DATA SUPPLIED below:

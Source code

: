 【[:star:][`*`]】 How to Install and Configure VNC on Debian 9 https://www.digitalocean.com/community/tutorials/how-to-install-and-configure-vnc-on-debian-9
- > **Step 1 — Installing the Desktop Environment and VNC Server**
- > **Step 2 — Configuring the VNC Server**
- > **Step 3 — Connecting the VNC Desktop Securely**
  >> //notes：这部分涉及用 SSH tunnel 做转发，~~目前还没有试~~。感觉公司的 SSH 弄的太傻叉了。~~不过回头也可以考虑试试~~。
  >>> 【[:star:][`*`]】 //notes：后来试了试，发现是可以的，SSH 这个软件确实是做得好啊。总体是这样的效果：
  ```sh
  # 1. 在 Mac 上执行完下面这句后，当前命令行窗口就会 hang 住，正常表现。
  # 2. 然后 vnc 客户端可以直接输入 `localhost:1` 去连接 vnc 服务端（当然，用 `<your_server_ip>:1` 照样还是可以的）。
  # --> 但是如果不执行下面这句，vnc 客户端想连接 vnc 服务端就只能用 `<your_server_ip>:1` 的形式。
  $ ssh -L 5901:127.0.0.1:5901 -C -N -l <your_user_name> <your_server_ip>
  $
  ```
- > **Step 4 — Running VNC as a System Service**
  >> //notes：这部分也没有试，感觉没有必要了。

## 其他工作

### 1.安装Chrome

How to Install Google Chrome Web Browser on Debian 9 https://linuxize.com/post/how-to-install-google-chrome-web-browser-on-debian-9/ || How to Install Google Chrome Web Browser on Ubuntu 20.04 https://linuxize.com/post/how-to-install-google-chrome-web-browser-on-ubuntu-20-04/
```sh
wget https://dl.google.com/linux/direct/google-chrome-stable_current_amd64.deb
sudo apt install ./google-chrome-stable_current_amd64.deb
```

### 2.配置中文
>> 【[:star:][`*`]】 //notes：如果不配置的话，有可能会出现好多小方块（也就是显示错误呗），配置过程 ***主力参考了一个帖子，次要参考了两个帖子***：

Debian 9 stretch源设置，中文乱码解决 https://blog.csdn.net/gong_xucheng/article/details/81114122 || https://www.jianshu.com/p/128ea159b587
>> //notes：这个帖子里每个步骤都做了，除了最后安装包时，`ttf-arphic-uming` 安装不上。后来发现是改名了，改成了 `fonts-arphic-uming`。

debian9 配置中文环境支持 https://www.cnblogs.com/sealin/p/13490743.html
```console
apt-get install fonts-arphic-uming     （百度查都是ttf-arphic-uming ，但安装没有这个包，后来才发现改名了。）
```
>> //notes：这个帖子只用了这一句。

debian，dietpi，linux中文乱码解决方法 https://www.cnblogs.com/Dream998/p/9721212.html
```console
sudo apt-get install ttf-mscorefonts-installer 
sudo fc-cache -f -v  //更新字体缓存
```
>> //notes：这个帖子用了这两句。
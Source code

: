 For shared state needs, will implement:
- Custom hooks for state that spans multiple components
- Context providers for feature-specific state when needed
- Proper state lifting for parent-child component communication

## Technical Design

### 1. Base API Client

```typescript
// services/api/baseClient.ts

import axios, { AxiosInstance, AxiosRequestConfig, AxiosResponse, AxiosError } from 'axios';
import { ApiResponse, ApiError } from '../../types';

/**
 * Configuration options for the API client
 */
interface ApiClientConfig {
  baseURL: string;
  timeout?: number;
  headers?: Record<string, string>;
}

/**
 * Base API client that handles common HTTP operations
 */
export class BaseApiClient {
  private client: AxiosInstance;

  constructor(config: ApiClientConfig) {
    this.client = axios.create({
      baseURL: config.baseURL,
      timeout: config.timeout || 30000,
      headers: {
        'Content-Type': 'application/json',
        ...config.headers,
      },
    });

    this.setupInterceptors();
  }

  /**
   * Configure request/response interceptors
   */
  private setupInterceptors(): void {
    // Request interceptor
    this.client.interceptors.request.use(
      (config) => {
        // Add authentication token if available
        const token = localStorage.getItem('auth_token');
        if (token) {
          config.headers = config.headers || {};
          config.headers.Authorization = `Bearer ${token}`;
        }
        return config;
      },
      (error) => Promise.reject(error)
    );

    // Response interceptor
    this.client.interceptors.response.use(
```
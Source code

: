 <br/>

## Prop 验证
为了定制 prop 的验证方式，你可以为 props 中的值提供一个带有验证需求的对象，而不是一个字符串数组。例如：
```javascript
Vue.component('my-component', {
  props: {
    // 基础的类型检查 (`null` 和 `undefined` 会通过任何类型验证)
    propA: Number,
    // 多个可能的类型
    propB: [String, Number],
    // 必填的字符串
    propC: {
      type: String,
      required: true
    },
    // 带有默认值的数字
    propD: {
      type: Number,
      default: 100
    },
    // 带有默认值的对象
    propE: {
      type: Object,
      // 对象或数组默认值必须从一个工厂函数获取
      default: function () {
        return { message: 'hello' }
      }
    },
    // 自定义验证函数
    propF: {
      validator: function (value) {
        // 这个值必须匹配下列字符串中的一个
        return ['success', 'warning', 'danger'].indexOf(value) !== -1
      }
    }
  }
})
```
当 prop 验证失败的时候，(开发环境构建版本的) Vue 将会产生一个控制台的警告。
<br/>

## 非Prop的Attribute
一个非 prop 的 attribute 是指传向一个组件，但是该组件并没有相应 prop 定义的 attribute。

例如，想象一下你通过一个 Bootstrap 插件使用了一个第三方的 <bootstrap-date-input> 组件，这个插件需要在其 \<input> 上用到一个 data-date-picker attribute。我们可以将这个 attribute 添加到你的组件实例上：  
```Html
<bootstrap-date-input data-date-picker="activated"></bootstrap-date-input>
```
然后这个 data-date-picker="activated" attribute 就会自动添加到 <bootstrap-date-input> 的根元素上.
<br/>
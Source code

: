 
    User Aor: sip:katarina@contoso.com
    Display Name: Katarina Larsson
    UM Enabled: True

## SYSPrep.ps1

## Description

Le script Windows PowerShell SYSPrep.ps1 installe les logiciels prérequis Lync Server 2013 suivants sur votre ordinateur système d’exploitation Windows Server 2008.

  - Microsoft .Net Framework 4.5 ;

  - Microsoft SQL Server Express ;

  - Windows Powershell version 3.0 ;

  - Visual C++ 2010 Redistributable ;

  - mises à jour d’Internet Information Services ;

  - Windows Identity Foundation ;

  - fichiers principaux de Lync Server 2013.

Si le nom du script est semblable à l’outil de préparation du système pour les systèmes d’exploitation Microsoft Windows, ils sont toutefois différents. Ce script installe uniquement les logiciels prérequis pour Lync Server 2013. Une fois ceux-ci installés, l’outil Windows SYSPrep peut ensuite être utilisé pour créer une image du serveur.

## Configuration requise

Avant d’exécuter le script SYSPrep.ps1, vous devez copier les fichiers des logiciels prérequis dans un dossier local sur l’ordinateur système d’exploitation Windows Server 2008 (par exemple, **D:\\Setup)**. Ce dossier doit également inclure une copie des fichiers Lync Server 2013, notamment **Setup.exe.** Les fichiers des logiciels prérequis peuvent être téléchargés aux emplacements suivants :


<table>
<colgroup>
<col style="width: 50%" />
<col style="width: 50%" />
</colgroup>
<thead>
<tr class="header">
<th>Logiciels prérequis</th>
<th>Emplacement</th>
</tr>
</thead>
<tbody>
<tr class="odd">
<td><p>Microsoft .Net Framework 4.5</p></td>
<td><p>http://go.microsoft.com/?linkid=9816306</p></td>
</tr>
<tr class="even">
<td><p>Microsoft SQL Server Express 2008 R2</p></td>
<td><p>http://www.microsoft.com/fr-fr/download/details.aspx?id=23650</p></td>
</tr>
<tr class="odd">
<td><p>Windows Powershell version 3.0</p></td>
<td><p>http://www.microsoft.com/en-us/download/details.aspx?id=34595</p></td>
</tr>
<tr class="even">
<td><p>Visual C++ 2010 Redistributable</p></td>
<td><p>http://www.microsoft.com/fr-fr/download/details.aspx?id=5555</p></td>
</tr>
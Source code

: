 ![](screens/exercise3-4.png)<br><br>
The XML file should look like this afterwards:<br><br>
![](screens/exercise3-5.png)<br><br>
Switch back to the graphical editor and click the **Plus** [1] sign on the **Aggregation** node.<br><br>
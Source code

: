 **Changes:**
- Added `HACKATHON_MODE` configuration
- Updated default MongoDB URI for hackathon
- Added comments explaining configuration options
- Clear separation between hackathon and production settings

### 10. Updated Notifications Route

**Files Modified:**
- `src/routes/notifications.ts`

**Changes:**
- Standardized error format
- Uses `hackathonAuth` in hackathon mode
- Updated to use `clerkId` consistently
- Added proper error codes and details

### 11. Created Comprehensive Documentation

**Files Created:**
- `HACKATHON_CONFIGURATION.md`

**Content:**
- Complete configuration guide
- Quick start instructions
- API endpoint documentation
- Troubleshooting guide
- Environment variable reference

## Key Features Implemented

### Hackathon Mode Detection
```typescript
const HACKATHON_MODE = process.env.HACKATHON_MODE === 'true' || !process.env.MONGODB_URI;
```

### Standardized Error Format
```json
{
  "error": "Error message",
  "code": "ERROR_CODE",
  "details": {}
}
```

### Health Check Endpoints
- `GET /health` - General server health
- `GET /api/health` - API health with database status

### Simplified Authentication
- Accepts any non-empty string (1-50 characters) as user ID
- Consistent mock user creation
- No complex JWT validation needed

End of DATA SUPPLIED.

### EXERCISE REQUIREMENTS
Gather every line from the listing above in which "needed" appears, and copy those lines.

### OUTPUT FOR THIS EXERCISE
- Context providers for feature-specific state when needed
- No complex JWT validation needed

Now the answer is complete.